Problem requirements ▸ Print the listing in full, keeping every line exactly as it is.

Exercise input ▸
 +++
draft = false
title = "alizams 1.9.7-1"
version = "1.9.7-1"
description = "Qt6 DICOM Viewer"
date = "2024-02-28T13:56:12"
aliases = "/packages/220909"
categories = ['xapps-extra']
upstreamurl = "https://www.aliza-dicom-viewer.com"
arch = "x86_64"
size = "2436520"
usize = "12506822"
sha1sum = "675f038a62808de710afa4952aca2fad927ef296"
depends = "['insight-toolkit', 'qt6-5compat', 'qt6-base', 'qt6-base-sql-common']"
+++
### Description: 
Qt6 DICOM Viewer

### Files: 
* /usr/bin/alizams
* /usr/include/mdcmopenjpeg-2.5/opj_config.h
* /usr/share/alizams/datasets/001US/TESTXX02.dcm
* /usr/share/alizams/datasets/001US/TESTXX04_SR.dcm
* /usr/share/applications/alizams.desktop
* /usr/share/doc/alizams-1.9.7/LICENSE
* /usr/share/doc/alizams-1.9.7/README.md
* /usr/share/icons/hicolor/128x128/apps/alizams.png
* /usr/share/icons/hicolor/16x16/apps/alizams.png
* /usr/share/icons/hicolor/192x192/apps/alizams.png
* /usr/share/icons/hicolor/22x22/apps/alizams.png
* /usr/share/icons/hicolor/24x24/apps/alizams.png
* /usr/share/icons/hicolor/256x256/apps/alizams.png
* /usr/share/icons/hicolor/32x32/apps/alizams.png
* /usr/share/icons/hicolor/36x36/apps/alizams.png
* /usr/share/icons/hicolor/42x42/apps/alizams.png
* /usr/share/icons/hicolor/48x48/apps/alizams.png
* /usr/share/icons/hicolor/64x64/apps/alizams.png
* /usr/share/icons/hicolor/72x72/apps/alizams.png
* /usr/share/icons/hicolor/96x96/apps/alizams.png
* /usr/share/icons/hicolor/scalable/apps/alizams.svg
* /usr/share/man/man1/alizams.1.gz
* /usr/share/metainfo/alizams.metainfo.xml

Solution for this task ▸
 +++
draft = false
title = "alizams 1.9.7-1"
version = "1.9.7-1"
description = "Qt6 DICOM Viewer"
date = "2024-02-28T13:56:12"
aliases = "/packages/220909"
categories = ['xapps-extra']
upstreamurl = "https://www.aliza-dicom-viewer.com"
arch = "x86_64"
size = "2436520"
usize = "12506822"
sha1sum = "675f038a62808de710afa4952aca2fad927ef296"
depends = "['insight-toolkit', 'qt6-5compat', 'qt6-base', 'qt6-base-sql-common']"
+++
### Description: 
Qt6 DICOM Viewer

### Files: 
* /usr/bin/alizams
* /usr/include/mdcmopenjpeg-2.5/opj_config.h
* /usr/share/alizams/datasets/001US/TESTXX02.dcm
* /usr/share/alizams/datasets/001US/TESTXX04_SR.dcm
* /usr/share/applications/alizams.desktop
* /usr/share/doc/alizams-1.9.7/LICENSE
* /usr/share/doc/alizams-1.9.7/README.md
* /usr/share/icons/hicolor/128x128/apps/alizams.png
* /usr/share/icons/hicolor/16x16/apps/alizams.png
* /usr/share/icons/hicolor/192x192/apps/alizams.png
* /usr/share/icons/hicolor/22x22/apps/alizams.png
* /usr/share/icons/hicolor/24x24/apps/alizams.png
* /usr/share/icons/hicolor/256x256/apps/alizams.png
* /usr/share/icons/hicolor/32x32/apps/alizams.png
* /usr/share/icons/hicolor/36x36/apps/alizams.png
* /usr/share/icons/hicolor/42x42/apps/alizams.png
* /usr/share/icons/hicolor/48x48/apps/alizams.png
* /usr/share/icons/hicolor/64x64/apps/alizams.png
* /usr/share/icons/hicolor/72x72/apps/alizams.png
* /usr/share/icons/hicolor/96x96/apps/alizams.png
* /usr/share/icons/hicolor/scalable/apps/alizams.svg
* /usr/share/man/man1/alizams.1.gz
* /usr/share/metainfo/alizams.metainfo.xml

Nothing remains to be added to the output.